And to all the crusty fellows who say, One Big anything is just a monolith, and what we need are free individuals free to exercise their freedom, as if freedom were some pet you need to take out for a walk twice a day or a specific muscle group your personal trainer can help you develop. Well, you’ve got it wrong. Learn another tune.
And if you crusty fellows feel, after due consideration, that you need to stand with the oligarchy in order to enjoy your freedom in all its fullness and grandeur–like, say, the Grand Canyon after it’s been opened to the freedom of mineral extraction–then please do some rethinking, or get out of the way. The solidarities of OBU are coming through.
To be free in the earshot of oppression is to join the oppressor, says OBU.
What does it mean, OBU asks, to be a free human being?

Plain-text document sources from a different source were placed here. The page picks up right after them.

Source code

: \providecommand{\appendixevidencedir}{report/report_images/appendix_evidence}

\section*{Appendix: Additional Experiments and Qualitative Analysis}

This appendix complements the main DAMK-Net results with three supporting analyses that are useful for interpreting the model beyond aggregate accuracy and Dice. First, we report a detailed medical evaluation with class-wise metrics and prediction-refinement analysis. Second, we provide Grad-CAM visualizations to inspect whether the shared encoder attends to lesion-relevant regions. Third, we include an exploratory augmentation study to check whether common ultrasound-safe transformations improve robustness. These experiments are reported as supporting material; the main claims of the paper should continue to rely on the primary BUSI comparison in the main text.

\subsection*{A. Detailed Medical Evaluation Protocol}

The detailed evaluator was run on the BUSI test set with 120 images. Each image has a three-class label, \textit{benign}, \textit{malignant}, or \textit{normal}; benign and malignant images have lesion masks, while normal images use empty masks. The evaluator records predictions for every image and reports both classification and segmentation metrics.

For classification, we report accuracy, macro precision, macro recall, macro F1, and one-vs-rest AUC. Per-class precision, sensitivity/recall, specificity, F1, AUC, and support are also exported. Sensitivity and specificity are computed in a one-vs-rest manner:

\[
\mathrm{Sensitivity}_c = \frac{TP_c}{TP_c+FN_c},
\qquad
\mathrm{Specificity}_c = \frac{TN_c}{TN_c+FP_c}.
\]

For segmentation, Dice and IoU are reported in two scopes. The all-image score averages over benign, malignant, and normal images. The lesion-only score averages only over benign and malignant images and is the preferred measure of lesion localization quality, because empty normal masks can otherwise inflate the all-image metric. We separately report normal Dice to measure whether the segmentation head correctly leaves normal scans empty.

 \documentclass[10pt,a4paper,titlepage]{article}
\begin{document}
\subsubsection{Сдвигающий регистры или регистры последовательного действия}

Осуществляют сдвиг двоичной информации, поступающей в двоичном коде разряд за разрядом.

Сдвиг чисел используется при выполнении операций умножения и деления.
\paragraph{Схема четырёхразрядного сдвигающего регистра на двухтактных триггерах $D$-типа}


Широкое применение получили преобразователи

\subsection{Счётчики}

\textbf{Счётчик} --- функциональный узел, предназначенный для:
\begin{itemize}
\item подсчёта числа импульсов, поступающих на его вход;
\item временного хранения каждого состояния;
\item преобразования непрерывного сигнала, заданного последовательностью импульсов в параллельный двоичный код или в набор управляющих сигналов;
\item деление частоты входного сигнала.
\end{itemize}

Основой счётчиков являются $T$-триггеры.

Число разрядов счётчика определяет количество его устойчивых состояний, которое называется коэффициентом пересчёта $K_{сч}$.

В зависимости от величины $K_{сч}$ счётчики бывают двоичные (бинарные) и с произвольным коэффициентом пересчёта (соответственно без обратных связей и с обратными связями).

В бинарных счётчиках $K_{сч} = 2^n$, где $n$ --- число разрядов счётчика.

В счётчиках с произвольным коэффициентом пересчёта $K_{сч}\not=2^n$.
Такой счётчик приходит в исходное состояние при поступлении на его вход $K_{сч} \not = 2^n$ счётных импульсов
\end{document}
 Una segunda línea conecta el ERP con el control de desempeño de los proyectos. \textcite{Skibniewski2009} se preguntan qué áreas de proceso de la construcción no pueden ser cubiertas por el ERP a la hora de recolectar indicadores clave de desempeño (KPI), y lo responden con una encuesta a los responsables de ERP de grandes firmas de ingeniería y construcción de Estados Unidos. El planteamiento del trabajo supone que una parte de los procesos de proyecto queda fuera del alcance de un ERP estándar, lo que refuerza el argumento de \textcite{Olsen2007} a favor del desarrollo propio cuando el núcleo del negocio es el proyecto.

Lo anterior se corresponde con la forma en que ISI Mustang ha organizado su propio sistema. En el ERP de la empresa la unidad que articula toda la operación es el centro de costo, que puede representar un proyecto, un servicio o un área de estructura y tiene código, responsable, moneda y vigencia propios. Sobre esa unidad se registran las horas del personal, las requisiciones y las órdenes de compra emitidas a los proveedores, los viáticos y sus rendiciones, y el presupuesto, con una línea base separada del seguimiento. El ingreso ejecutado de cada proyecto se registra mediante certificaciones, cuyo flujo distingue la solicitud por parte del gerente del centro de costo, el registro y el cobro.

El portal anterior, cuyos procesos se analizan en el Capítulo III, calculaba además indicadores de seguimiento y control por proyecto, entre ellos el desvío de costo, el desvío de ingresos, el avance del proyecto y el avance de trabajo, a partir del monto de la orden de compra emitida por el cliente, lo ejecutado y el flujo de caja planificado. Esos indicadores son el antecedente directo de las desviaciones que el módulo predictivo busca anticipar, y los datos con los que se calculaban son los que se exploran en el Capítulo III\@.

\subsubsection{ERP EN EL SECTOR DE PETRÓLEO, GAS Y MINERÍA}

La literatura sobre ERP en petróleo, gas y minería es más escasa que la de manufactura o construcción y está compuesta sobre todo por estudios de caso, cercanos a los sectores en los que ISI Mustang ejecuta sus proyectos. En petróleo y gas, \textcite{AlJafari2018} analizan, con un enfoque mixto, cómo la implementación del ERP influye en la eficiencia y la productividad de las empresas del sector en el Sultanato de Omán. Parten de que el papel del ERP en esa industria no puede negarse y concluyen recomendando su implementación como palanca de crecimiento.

And how does one address unfreedom?
“Black Lives Matter,” for instance– and they matter in precisely the particular historical and cultural ways that the slogan intends. Black lives must be made to matter, must be given value, because of the histories of violence and violation directed against the lives of black people. This is not, as they say, rocket science–although the heroines of Hidden Figures could have given us some accurate algorithms for our national orbital reentry.
But if black lives are to matter, then black livelihoods must matter just as profoundly. Black people must live and make a living. They must not be killed, and they must flourish, prosper, and thrive. They must live–as black people, as people, as descendants and cultural heirs of Africans, and as Americans.
Racial justice and economic justice–and the political power required to bring these about–none of these are separate, OBU believes. All are entwined. Freedom, for real, cannot exist until these goals are accomplished.